[Start of section]
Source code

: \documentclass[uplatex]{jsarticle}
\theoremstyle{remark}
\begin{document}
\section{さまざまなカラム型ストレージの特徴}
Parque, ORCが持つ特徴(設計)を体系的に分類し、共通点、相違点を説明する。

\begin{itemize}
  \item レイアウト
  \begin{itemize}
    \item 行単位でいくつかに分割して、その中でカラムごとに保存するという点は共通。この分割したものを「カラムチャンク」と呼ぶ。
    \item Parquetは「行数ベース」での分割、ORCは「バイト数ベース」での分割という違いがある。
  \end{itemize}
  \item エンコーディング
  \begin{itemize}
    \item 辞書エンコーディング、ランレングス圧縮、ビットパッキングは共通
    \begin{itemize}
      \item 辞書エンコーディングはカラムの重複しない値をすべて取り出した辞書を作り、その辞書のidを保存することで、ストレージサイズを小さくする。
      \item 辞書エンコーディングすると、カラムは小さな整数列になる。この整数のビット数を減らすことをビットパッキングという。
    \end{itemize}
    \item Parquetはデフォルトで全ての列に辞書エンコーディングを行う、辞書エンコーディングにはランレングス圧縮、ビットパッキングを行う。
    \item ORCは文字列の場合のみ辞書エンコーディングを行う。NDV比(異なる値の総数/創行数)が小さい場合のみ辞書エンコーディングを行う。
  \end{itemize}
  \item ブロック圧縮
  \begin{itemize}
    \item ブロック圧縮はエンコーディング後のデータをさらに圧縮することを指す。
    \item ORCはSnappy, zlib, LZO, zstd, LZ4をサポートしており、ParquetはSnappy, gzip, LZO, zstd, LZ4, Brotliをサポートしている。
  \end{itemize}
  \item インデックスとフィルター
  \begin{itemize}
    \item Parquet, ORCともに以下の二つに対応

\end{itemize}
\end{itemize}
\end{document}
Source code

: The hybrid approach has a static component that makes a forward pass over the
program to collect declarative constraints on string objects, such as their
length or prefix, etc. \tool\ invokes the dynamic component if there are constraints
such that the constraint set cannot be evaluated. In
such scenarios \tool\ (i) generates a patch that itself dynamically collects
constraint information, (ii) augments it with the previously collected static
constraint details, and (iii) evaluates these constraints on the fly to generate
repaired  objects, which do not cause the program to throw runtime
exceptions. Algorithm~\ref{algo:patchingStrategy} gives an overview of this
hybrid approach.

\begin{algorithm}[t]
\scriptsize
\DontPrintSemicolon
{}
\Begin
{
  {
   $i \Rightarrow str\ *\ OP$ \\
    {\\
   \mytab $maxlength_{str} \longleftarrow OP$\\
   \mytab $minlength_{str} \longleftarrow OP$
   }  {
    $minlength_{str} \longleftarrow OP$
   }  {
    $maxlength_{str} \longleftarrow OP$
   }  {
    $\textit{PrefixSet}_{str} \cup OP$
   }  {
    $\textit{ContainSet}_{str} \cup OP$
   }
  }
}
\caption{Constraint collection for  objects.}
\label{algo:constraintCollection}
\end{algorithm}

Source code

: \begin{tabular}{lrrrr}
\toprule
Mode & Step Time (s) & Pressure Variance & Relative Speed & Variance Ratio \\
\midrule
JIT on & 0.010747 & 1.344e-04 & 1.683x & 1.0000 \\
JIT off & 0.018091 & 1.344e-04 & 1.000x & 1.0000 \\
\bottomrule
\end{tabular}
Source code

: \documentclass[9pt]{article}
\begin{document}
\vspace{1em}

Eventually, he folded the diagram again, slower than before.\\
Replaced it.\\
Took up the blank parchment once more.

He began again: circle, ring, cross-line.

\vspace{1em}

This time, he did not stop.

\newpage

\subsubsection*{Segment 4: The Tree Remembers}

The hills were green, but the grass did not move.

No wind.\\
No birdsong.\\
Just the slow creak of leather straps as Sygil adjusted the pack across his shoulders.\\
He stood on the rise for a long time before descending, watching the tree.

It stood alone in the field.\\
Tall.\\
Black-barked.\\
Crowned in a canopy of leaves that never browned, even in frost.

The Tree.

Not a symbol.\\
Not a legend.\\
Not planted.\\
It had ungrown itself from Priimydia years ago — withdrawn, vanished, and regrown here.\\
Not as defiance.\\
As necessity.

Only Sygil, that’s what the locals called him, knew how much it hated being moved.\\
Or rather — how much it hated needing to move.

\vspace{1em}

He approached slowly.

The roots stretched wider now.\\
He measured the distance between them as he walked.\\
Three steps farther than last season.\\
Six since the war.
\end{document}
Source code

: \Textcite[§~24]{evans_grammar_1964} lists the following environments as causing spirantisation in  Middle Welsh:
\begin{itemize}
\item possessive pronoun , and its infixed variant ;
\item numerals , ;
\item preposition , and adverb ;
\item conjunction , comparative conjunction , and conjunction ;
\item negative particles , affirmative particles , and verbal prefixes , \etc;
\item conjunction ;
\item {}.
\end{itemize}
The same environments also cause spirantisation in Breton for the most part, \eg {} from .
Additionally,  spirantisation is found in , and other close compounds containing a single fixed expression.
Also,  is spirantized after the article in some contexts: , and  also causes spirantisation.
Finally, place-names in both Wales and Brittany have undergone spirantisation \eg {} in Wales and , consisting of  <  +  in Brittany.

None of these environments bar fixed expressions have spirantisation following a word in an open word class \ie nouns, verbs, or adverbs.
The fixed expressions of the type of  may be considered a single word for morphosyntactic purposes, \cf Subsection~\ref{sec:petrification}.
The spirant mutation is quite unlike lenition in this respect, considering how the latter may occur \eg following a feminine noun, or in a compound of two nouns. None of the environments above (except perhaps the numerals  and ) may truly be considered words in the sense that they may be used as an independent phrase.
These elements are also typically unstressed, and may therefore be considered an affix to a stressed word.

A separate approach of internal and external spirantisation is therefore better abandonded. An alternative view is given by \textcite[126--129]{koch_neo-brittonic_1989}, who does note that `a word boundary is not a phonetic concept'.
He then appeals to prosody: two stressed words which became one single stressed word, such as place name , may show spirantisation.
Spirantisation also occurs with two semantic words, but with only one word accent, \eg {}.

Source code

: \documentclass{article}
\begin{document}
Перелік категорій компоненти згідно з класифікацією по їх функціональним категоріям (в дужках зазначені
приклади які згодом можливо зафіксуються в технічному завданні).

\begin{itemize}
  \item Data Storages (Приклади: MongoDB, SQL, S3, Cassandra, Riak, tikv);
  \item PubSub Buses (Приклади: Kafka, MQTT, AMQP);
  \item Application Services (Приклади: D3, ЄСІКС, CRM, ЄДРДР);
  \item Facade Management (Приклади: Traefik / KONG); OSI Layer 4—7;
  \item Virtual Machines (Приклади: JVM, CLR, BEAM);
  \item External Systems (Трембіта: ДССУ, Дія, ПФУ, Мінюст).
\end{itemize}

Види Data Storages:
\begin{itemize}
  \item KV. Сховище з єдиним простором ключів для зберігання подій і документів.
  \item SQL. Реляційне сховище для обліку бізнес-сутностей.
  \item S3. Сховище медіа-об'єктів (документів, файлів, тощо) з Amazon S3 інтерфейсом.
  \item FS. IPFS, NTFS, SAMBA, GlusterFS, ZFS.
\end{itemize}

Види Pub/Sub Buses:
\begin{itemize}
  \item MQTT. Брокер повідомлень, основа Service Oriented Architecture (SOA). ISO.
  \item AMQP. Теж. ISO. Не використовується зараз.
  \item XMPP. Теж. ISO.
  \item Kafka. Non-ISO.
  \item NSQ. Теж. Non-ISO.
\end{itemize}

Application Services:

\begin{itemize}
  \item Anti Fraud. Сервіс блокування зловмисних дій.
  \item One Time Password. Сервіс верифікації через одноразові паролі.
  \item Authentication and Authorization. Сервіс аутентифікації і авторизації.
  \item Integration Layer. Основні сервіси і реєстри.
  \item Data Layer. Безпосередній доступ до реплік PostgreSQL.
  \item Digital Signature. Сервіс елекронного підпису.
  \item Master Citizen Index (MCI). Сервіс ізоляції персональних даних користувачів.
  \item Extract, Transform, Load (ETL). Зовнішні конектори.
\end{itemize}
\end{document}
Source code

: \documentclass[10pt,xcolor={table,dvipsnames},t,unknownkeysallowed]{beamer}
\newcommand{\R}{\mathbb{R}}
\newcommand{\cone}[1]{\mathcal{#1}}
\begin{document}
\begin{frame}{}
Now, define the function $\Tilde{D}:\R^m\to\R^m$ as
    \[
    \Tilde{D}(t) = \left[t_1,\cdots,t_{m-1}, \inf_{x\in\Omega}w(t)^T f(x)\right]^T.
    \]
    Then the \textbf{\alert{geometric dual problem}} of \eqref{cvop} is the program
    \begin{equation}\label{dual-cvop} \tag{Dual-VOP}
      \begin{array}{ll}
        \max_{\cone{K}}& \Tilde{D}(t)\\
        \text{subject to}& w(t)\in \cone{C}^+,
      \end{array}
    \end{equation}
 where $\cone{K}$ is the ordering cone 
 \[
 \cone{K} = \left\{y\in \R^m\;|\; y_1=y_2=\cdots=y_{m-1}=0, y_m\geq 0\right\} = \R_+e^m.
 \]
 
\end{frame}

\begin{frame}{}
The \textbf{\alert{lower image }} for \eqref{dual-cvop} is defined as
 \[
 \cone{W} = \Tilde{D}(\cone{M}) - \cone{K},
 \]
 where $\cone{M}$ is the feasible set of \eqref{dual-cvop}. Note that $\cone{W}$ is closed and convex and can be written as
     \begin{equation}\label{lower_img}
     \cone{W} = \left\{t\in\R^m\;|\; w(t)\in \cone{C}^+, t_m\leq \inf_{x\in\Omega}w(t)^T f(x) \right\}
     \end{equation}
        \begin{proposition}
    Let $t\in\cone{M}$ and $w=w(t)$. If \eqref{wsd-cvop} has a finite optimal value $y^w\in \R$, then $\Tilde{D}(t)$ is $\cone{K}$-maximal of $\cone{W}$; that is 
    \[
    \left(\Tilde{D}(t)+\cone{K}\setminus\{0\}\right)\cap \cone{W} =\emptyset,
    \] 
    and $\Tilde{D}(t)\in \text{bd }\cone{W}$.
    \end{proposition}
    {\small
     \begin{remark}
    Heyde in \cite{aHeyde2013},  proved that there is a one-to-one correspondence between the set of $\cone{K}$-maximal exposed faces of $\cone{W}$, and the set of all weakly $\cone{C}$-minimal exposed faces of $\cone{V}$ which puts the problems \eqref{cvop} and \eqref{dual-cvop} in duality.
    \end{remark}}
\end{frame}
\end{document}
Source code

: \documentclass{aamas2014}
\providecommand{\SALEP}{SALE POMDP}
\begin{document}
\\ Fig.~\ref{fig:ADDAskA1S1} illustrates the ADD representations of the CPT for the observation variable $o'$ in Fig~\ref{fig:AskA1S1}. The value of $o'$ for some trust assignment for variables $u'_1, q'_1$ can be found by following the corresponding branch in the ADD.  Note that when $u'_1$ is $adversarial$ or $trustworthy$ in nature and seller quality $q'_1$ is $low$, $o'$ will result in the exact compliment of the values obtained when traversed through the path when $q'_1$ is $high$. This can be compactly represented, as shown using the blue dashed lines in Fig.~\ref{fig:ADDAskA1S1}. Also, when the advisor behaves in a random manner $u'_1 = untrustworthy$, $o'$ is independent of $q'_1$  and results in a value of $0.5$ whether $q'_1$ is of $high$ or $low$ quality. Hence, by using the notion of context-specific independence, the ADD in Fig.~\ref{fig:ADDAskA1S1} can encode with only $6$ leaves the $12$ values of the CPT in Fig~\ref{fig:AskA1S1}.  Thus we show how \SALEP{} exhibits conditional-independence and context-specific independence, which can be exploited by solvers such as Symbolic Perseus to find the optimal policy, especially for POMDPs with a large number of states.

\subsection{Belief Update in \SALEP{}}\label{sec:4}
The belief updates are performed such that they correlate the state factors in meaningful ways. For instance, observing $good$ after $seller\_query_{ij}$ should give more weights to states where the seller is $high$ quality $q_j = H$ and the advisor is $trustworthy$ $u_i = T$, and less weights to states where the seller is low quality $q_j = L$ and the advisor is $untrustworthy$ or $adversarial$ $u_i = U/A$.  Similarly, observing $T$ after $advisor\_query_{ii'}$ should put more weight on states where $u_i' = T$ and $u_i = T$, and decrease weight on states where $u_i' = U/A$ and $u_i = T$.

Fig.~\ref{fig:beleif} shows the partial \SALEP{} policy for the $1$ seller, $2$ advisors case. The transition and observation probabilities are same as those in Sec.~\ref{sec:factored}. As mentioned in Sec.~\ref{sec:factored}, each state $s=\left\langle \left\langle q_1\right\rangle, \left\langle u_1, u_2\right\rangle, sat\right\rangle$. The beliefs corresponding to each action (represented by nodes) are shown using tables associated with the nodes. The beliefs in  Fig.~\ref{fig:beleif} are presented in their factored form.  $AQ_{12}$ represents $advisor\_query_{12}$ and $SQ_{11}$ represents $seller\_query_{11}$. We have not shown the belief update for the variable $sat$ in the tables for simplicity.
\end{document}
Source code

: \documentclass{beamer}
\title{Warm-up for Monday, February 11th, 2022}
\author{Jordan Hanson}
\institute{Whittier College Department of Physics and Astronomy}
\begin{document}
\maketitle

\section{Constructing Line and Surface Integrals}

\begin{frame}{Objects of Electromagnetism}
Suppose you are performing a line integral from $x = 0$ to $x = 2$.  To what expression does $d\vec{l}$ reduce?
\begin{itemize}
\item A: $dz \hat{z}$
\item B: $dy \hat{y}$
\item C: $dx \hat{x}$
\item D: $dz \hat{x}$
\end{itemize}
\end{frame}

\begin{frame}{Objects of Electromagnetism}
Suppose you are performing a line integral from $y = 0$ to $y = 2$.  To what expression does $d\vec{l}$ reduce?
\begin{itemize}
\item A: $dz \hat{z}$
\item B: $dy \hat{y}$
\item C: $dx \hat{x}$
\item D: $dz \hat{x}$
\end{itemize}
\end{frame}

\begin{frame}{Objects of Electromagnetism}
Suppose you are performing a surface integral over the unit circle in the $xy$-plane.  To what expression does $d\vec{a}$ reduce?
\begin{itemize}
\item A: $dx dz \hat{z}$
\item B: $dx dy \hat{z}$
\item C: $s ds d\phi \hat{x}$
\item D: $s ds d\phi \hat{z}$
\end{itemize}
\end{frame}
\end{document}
[End of section]
GOAL OF THE EXERCISE.
Determine how many lines in the listing above hold the word "alert", answering with the number only.

RESPONSE TO THE EXERCISE.
2